For the next Stage II production of the semester, Micah Grace Gilley, student director and acting fifth year senior, is putting on a production of Shakespeare’s play “Cymbeline,” with a few twists.
The show follows a young princess, “Imogen,” through her romantic adventures of trying to find love while avoiding the attempts of her stepmother to marry Imogen off to her son, “Cloten.”
“I think it’s full of juicy characters and real relationships,” Gilley said. “The text is beautiful; it’s just a perfect picture of what it’s like to be human, but it can be hard to understand sometimes because our world is so much different than when this was written.”
Gilley and her cast and crew are taking some of the original characters and playing around with the gender of the characters.
“This show sees Shakespeare write female characters that are incredibly nuanced,” Gilley said. “In this show we also gender-bent a lot of characters, with women playing characters that were originally male who we changed to female, and even some female actresses playing traditionally male characters while keeping the male pronouns. It’s cool because we didn’t just try to stick to one thing. I wanted actors to feel like they could really just get into their characters and just let them feel out who they were in this world that we are creating.”
Deanna Cooper, acting sophomore and the “Queen” in the show, said she is excited for where Gilley is taking the script and how it is all coming together.
“Micah is really taking this show and doing some interesting and cool things with it,” Cooper said.
Cooper also said she has very specific hopes for what audience members take away from the show after seeing it.
“I really hope that audiences take away that this show is about love and family and relationships and just really find a way to connect with it,” Cooper said.
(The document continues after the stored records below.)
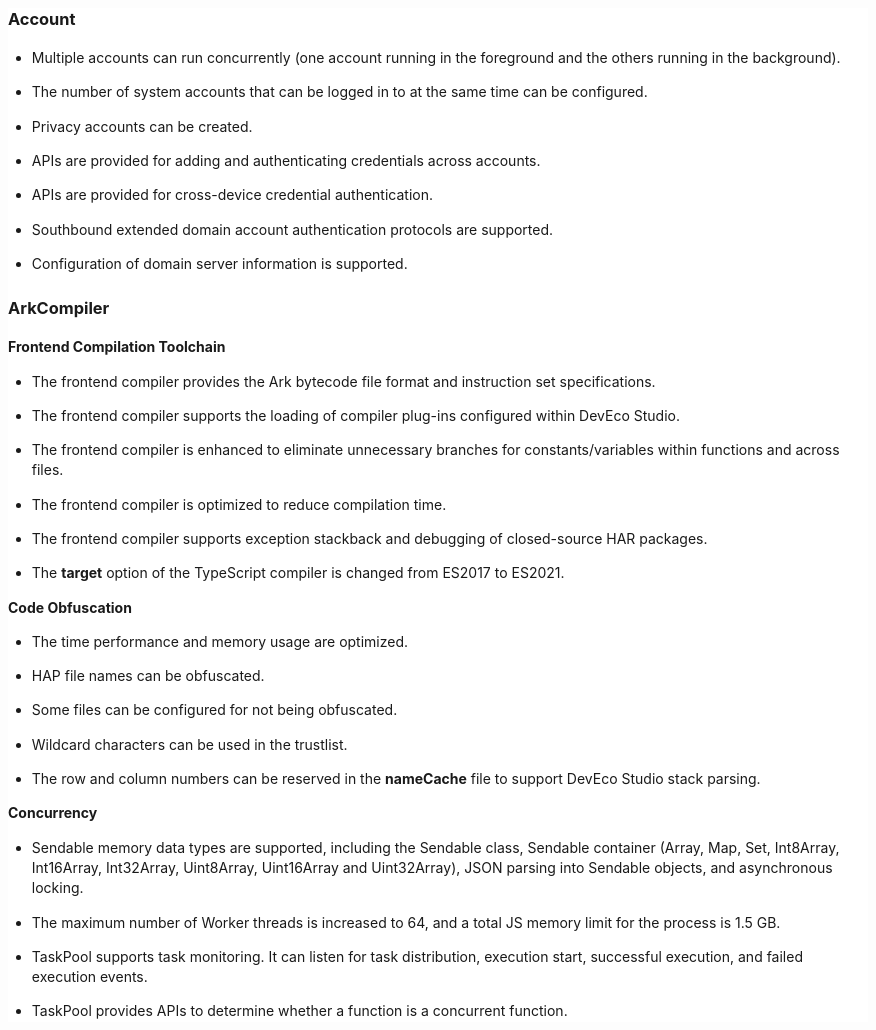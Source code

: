 
### Account

- Multiple accounts can run concurrently (one account running in the foreground and the others running in the background).

- The number of system accounts that can be logged in to at the same time can be configured.

- Privacy accounts can be created.

- APIs are provided for adding and authenticating credentials across accounts.

- APIs are provided for cross-device credential authentication.

- Southbound extended domain account authentication protocols are supported.

- Configuration of domain server information is supported.


### ArkCompiler

**Frontend Compilation Toolchain**

- The frontend compiler provides the Ark bytecode file format and instruction set specifications.

- The frontend compiler supports the loading of compiler plug-ins configured within DevEco Studio.

- The frontend compiler is enhanced to eliminate unnecessary branches for constants/variables within functions and across files.

- The frontend compiler is optimized to reduce compilation time.

- The frontend compiler supports exception stackback and debugging of closed-source HAR packages.

- The **target** option of the TypeScript compiler is changed from ES2017 to ES2021.

**Code Obfuscation**

- The time performance and memory usage are optimized.

- HAP file names can be obfuscated.

- Some files can be configured for not being obfuscated.

- Wildcard characters can be used in the trustlist.

- The row and column numbers can be reserved in the **nameCache** file to support DevEco Studio stack parsing.

**Concurrency**

- Sendable memory data types are supported, including the Sendable class, Sendable container (Array, Map, Set, Int8Array, Int16Array, Int32Array, Uint8Array, Uint16Array and Uint32Array), JSON parsing into Sendable objects, and asynchronous locking.

- The maximum number of Worker threads is increased to 64, and a total JS memory limit for the process is 1.5 GB.

- TaskPool supports task monitoring. It can listen for task distribution, execution start, successful execution, and failed execution events.

- TaskPool provides APIs to determine whether a function is a concurrent function.

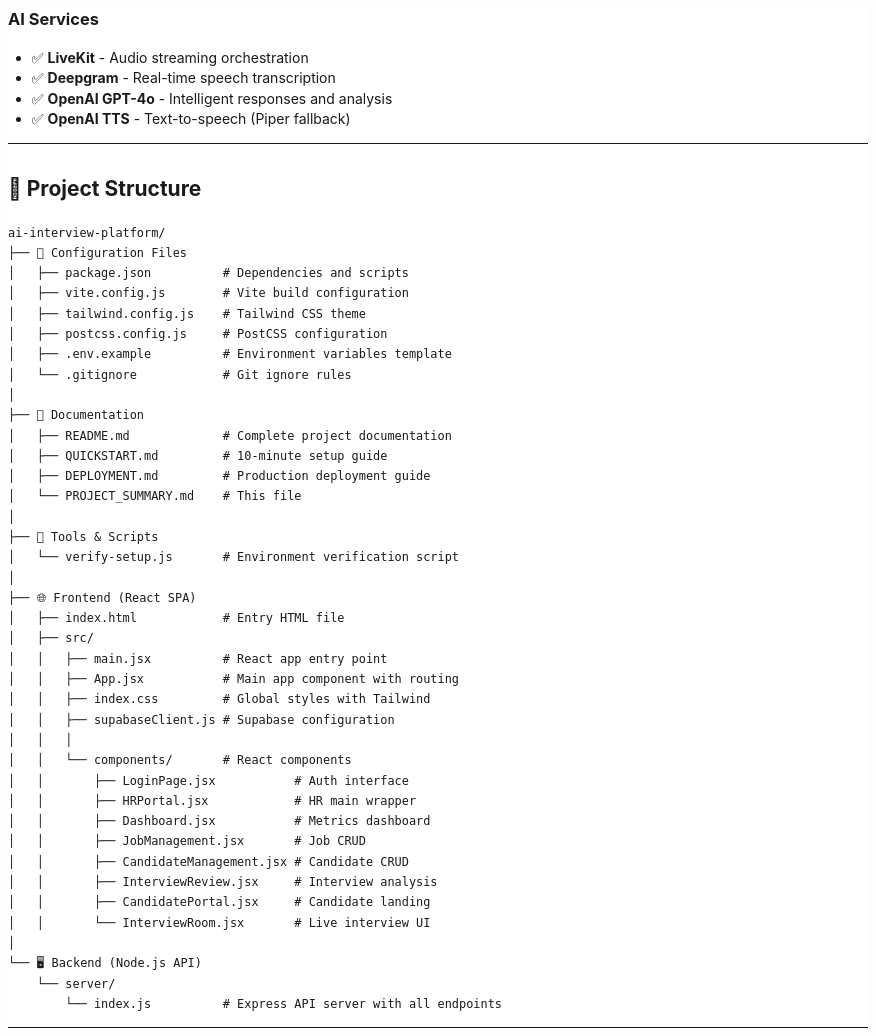 ### AI Services
- ✅ **LiveKit** - Audio streaming orchestration
- ✅ **Deepgram** - Real-time speech transcription
- ✅ **OpenAI GPT-4o** - Intelligent responses and analysis
- ✅ **OpenAI TTS** - Text-to-speech (Piper fallback)

---

## 📁 Project Structure

```
ai-interview-platform/
├── 📄 Configuration Files
│   ├── package.json          # Dependencies and scripts
│   ├── vite.config.js        # Vite build configuration
│   ├── tailwind.config.js    # Tailwind CSS theme
│   ├── postcss.config.js     # PostCSS configuration
│   ├── .env.example          # Environment variables template
│   └── .gitignore            # Git ignore rules
│
├── 📖 Documentation
│   ├── README.md             # Complete project documentation
│   ├── QUICKSTART.md         # 10-minute setup guide
│   ├── DEPLOYMENT.md         # Production deployment guide
│   └── PROJECT_SUMMARY.md    # This file
│
├── 🔧 Tools & Scripts
│   └── verify-setup.js       # Environment verification script
│
├── 🌐 Frontend (React SPA)
│   ├── index.html            # Entry HTML file
│   ├── src/
│   │   ├── main.jsx          # React app entry point
│   │   ├── App.jsx           # Main app component with routing
│   │   ├── index.css         # Global styles with Tailwind
│   │   ├── supabaseClient.js # Supabase configuration
│   │   │
│   │   └── components/       # React components
│   │       ├── LoginPage.jsx           # Auth interface
│   │       ├── HRPortal.jsx            # HR main wrapper
│   │       ├── Dashboard.jsx           # Metrics dashboard
│   │       ├── JobManagement.jsx       # Job CRUD
│   │       ├── CandidateManagement.jsx # Candidate CRUD
│   │       ├── InterviewReview.jsx     # Interview analysis
│   │       ├── CandidatePortal.jsx     # Candidate landing
│   │       └── InterviewRoom.jsx       # Live interview UI
│
└── 🖥️ Backend (Node.js API)
    └── server/
        └── index.js          # Express API server with all endpoints
```

---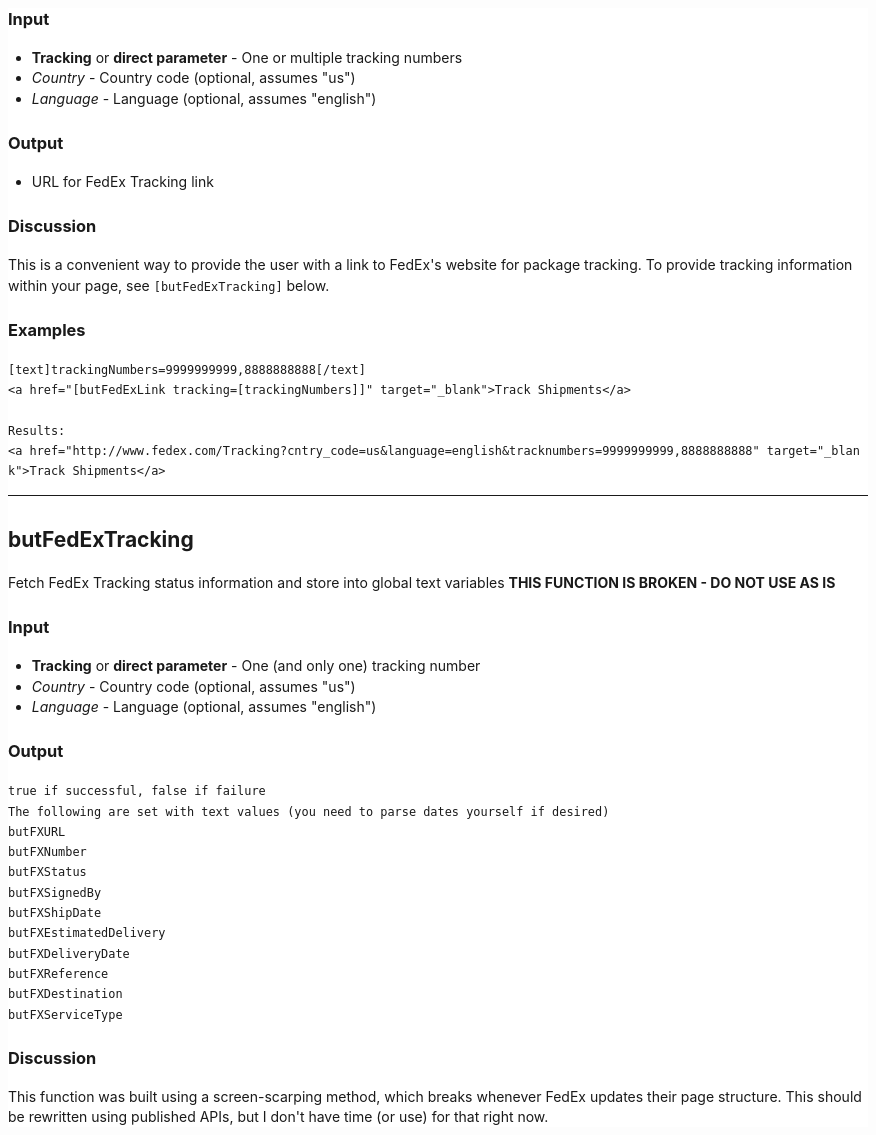 ### Input
- **Tracking** or **direct parameter** - One or multiple tracking numbers
- *Country* - Country code (optional, assumes "us")
- *Language* - Language (optional, assumes "english")

### Output
- URL for FedEx Tracking link

### Discussion
This is a convenient way to provide the user with a link to FedEx's website for package tracking. To provide tracking information within your page, see `[butFedExTracking]` below.

### Examples
	[text]trackingNumbers=9999999999,8888888888[/text]
	<a href="[butFedExLink tracking=[trackingNumbers]]" target="_blank">Track Shipments</a>

	Results:
	<a href="http://www.fedex.com/Tracking?cntry_code=us&language=english&tracknumbers=9999999999,8888888888" target="_blank">Track Shipments</a>

___
## <a name="butFedExTracking">butFedExTracking</a>
Fetch FedEx Tracking status information and store into global text variables
**THIS FUNCTION IS BROKEN - DO NOT USE AS IS**

### Input
- **Tracking** or **direct parameter** - One (and only one) tracking number
- *Country* - Country code (optional, assumes "us")
- *Language* - Language (optional, assumes "english")

### Output
	true if successful, false if failure
	The following are set with text values (you need to parse dates yourself if desired)
	butFXURL
	butFXNumber
	butFXStatus
	butFXSignedBy
	butFXShipDate
	butFXEstimatedDelivery
	butFXDeliveryDate
	butFXReference
	butFXDestination
	butFXServiceType

### Discussion
This function was built using a screen-scarping method, which breaks whenever FedEx updates their page structure. This should be rewritten using published APIs, but I don't have time (or use) for that right now.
One obstacle the show faced was coming up with costumes that really brought the show and the characters together with their very limited budget. Cooper and Gilley both said all of the wardrobe came from the cast working with what they owned.
“There was a day where I told all of the cast to bring together whatever clothes they had in specific colors, and we were all just in a room for an hour trying on clothes to create the right look and feel for the show,” Gilley said. “I think the costume aspect came together so beautifully considering our limitations.”
Gilley also said the lighting has had a major impact on the show.
“The lighting throughout the show, with the help of my amazing lighting director, just really makes it feel like you are watching a movie,” Gilley said.
The show will be performed Nov. 7-10 in the Blackbox Theatre. Tickets can be purchased either in person at the OCU Box Office located in the Gaylord Center or online.